=== WORK TASK ===
The output should match, line for line, the records from the line containing "もうしばらくは秋刀魚の余韻に浸っていたいと思います。" through the line containing "This is where", with every picture left out.

GIVEN ENTRIES section start

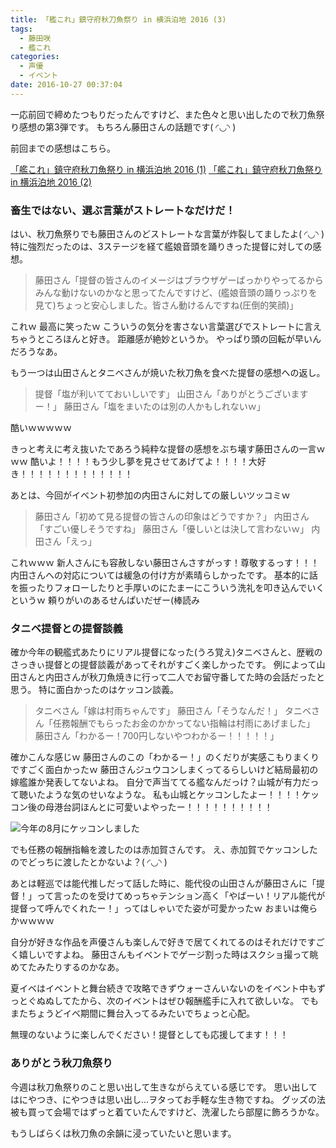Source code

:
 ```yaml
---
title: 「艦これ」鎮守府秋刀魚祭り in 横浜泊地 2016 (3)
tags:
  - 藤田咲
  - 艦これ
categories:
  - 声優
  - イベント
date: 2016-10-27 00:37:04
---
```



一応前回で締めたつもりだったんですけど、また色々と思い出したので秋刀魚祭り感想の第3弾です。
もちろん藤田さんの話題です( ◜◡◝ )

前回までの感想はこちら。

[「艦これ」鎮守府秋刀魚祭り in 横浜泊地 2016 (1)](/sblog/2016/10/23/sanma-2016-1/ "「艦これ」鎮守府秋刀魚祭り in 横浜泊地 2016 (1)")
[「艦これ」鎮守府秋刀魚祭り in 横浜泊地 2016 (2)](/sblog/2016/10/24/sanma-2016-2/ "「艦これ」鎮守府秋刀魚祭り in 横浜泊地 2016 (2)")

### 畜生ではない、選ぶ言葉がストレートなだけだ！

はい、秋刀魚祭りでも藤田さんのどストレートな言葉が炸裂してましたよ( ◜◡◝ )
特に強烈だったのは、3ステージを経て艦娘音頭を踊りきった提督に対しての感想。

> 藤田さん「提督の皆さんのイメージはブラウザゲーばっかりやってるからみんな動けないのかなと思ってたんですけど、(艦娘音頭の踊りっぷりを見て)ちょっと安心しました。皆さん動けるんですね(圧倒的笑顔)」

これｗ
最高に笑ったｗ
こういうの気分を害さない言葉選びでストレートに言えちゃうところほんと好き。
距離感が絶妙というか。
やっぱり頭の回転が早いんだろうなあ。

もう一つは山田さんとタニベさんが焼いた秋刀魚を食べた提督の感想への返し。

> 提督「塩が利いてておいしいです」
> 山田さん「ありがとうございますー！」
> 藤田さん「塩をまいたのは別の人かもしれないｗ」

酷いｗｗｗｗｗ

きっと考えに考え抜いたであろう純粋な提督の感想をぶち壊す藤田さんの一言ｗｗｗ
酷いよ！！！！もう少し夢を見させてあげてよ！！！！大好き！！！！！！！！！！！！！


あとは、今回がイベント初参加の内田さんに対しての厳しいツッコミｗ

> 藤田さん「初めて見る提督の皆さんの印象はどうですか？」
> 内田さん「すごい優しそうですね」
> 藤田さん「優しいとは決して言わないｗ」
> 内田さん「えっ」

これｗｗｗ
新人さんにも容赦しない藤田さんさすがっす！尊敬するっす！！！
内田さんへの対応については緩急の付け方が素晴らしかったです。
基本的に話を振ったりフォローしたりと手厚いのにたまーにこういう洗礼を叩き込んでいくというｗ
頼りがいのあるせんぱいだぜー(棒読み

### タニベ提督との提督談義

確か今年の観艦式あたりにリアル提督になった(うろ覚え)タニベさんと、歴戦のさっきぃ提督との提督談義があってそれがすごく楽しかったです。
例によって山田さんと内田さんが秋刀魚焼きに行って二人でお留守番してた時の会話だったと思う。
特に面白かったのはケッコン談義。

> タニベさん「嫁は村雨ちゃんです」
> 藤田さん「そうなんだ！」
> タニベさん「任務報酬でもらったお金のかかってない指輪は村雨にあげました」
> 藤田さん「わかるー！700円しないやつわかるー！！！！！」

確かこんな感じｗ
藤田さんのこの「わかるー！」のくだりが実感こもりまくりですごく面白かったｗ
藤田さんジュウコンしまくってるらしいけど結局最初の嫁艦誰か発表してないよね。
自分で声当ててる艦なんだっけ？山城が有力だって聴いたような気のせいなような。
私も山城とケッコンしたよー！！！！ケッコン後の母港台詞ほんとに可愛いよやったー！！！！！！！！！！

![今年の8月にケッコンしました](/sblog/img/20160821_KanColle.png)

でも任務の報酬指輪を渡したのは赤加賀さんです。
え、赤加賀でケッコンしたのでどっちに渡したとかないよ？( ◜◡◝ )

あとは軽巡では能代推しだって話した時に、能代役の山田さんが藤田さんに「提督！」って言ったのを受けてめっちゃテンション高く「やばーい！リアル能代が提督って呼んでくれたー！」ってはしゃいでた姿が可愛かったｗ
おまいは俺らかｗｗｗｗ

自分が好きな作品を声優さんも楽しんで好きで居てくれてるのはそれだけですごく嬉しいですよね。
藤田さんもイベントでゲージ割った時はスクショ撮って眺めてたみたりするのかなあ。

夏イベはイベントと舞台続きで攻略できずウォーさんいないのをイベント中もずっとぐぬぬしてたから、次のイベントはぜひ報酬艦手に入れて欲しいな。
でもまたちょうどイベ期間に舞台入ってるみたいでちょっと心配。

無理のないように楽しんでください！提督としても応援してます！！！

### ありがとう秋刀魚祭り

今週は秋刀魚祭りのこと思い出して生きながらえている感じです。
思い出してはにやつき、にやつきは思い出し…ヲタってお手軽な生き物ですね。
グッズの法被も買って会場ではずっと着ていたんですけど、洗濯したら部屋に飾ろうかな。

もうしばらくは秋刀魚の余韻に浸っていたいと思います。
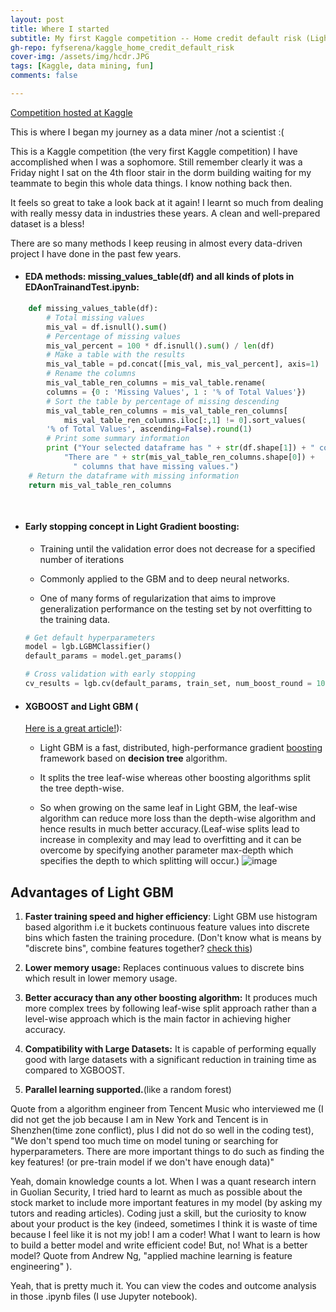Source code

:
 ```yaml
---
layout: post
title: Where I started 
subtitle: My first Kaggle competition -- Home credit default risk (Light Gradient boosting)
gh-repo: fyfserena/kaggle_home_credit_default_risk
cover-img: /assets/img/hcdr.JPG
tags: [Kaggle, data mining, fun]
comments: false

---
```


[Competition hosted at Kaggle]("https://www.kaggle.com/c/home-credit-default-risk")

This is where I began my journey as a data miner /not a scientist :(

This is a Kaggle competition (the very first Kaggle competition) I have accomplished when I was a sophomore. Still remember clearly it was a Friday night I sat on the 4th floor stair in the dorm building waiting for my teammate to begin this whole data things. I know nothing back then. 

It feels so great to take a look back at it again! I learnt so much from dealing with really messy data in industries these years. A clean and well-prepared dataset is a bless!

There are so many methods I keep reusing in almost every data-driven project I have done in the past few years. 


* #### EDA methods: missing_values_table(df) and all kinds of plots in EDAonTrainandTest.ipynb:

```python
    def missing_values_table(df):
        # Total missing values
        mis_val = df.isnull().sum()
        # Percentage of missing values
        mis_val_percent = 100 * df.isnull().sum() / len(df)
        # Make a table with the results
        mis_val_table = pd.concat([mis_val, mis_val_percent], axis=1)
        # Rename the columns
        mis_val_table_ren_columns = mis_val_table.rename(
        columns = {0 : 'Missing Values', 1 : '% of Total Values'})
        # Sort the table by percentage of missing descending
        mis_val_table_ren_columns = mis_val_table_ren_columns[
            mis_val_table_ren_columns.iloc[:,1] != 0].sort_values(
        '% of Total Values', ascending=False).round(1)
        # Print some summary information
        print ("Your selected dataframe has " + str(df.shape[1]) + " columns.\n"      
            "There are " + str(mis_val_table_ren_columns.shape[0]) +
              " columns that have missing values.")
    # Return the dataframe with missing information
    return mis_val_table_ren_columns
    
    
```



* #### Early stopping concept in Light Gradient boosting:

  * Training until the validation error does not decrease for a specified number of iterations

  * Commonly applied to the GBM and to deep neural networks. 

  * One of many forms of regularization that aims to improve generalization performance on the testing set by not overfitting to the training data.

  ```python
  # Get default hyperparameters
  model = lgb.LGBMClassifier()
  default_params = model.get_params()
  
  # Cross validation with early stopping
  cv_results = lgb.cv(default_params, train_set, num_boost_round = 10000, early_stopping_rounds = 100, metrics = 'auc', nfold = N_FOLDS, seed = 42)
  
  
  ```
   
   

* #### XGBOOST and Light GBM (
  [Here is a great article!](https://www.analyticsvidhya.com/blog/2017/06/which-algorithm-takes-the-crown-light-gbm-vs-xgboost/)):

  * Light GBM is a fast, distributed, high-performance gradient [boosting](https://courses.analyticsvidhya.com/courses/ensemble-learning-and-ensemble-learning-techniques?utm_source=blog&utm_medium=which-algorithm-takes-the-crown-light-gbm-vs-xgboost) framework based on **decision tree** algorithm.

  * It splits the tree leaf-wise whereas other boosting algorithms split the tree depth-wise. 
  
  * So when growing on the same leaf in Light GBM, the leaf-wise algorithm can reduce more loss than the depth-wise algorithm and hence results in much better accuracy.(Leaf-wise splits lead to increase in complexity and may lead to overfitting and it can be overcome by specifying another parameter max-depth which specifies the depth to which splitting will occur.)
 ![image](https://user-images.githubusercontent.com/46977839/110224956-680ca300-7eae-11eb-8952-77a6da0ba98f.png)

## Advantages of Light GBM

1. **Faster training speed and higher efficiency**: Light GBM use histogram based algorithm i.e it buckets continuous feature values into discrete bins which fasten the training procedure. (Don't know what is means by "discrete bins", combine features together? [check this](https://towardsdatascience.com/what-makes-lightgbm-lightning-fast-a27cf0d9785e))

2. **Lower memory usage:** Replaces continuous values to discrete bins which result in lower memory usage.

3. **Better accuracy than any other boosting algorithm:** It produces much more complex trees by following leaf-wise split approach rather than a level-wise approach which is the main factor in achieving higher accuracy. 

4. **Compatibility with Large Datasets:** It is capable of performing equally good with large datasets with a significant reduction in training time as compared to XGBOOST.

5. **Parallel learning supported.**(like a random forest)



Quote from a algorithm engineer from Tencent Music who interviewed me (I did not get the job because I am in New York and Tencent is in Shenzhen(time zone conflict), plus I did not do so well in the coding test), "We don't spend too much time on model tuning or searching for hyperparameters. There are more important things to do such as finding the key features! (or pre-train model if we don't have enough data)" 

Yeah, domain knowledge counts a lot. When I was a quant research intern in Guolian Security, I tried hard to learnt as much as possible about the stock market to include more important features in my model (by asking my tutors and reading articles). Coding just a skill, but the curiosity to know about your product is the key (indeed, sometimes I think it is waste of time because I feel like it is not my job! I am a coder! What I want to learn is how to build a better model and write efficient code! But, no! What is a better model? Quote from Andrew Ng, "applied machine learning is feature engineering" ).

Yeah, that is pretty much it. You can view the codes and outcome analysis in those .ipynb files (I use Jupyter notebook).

GIVEN ENTRIES section end

=== OUTPUT FOR THIS EXERCISE ===
もうしばらくは秋刀魚の余韻に浸っていたいと思います。
Source code

:
 ```yaml
---
layout: post
title: Where I started 
subtitle: My first Kaggle competition -- Home credit default risk (Light Gradient boosting)
gh-repo: fyfserena/kaggle_home_credit_default_risk
cover-img: /assets/img/hcdr.JPG
tags: [Kaggle, data mining, fun]
comments: false

---
```


[Competition hosted at Kaggle]("https://www.kaggle.com/c/home-credit-default-risk")

This is where I began my journey as a data miner /not a scientist :(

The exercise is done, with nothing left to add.